**Source records**
━━━━━━━━

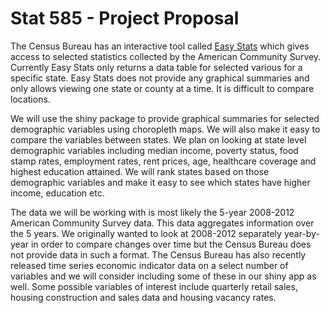 Stat 585 - Project Proposal
========================================================

The Census Bureau has an interactive tool called [Easy Stats](http://www.census.gov/easystats/) which gives access to selected statistics collected by the American Community Survey.  Currently Easy Stats only returns a data table for selected various for a specific state.  Easy Stats does not provide any graphical summaries and only allows viewing one state or county at a time.  It is difficult to compare locations.

We will use the shiny package to provide graphical summaries for selected demographic variables using choropleth maps.  We will also make it easy to compare the variables between states.  We plan on looking at state level demographic variables including median income, poverty status, food stamp rates, employment rates, rent prices, age, healthcare coverage and highest education attained.  We will rank states based on those demographic variables and make it easy to see which states have higher income, education etc.

The data we will be working with is most likely the 5-year 2008-2012 American Community Survey data.  This data aggregates information over the 5 years.  We originally wanted to look at 2008-2012 separately year-by-year in order to compare changes over time but the Census Bureau does not provide data in such a format.  The Census Bureau has also recently released time series economic indicator data on a select number of variables and we will consider including some of these in our shiny app as well.  Some possible variables of interest include quarterly retail sales, housing construction and sales data and housing vacancy rates.
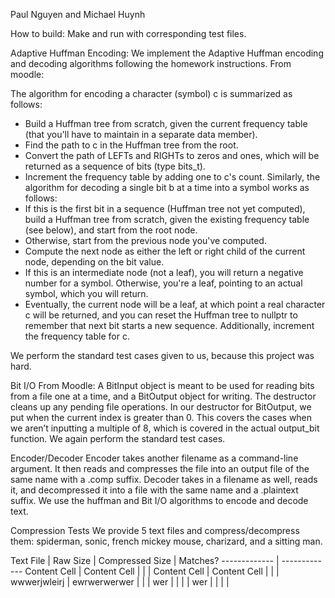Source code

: Paul Nguyen and Michael Huynh

How to build:
Make and run with corresponding test files. 

Adaptive Huffman Encoding:
We implement the Adaptive Huffman encoding and decoding algorithms following the homework instructions. From moodle:

The algorithm for encoding a character (symbol) c is summarized as follows:
* Build a Huffman tree from scratch, given the current frequency table (that you'll have to maintain in a separate data member).
* Find the path to c in the Huffman tree from the root.
* Convert the path of LEFTs and RIGHTs to zeros and ones, which will be returned as a sequence of bits (type bits_t).
* Increment the frequency table by adding one to c's count.
Similarly, the algorithm for decoding a single bit b at a time into a symbol works as follows:
* If this is the first bit in a sequence (Huffman tree not yet computed), build a Huffman tree from scratch, given the existing frequency table (see below), and start from the root node.
* Otherwise, start from the previous node you've computed.
* Compute the next node as either the left or right child of the current node, depending on the bit value.
* If this is an intermediate node (not a leaf), you will return a negative number for a symbol. Otherwise, you're a leaf, pointing to an actual symbol, which you will return.
* Eventually, the current node will be a leaf, at which point a real character c will be returned, and you can reset the Huffman tree to nullptr to remember that next bit starts a new sequence. Additionally, increment the frequency table for c.

We perform the standard test cases given to us, because this project was hard. 

Bit I/O
From Moodle:
A BitInput object is meant to be used for reading bits from a file one at a time, and a BitOutput object for writing. The destructor cleans up any pending file operations.
In our destructor for BitOutput, we put when the current index is greater than 0. This covers the cases when we aren’t inputting a multiple of 8, which is covered in the actual output_bit function. We again perform the standard test cases.

Encoder/Decoder
Encoder takes another filename as a command-line argument. It then reads and compresses the file into an output file of the same name with a .comp suffix. Decoder takes in a filename as well, reads it, and decompressed it into a file with the same name and a .plaintext suffix. We use the huffman and Bit I/O algorithms to encode and decode text. 

Compression Tests
We provide 5 text files and compress/decompress them: spiderman, sonic, french mickey mouse, charizard, and a sitting man.

Text File | Raw Size | Compressed Size | Matches?
------------- | -------------
Content Cell  | Content Cell |  |  |
Content Cell  | Content Cell |  |  |
wwwerjwleirj  | ewrwerwerwer |  |  |
wer           |              |  |  |
wer           |              |  |  |


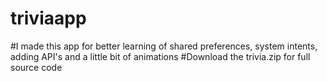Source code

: # triviaapp
#I made this app for better learning of shared preferences, system intents, adding API's and a little bit of animations
#Download the trivia.zip for full source code
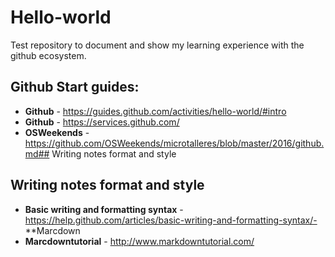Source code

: # Hello-world
Test repository to document and show my learning experience with the github ecosystem.
## Github Start guides:
- **Github** - https://guides.github.com/activities/hello-world/#intro
- **Github** - https://services.github.com/
- **OSWeekends** - https://github.com/OSWeekends/microtalleres/blob/master/2016/github.md## Writing notes format and style
## Writing notes format and style
- **Basic writing and formatting syntax**  - https://help.github.com/articles/basic-writing-and-formatting-syntax/- **Marcdown
- **Marcdowntutorial** - http://www.markdowntutorial.com/
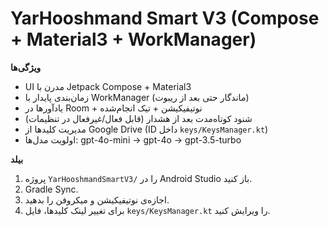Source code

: 
# YarHooshmand Smart V3 (Compose + Material3 + WorkManager)

**ویژگی‌ها**
- UI مدرن با Jetpack Compose + Material3
- زمان‌بندی پایدار با WorkManager (ماندگار حتی بعد از ریبوت)
- یادآورها در Room + نوتیفیکیشن + تیک انجام‌شده
- شنود کوتاه‌مدت بعد از هشدار (قابل فعال/غیرفعال در تنظیمات)
- مدیریت کلیدها از Google Drive (ID داخل `keys/KeysManager.kt`)
- اولویت مدل‌ها: gpt-4o-mini → gpt-4o → gpt-3.5-turbo

**بیلد**
1. پروژه `YarHooshmandSmartV3/` را در Android Studio باز کنید.
2. Gradle Sync.
3. اجازه‌ی نوتیفیکیشن و میکروفن را بدهید.
4. برای تغییر لینک کلیدها، فایل `keys/KeysManager.kt` را ویرایش کنید.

━━━━━━━━

**Task instructions**
Above are some lines. Repeat exactly, and only, those from the line that has "Test repository to" through the line that has "- **Github** - https://services.github.com/".

**Task solution**
Test repository to document and show my learning experience with the github ecosystem.
## Github Start guides:
- **Github** - https://guides.github.com/activities/hello-world/#intro
- **Github** - https://services.github.com/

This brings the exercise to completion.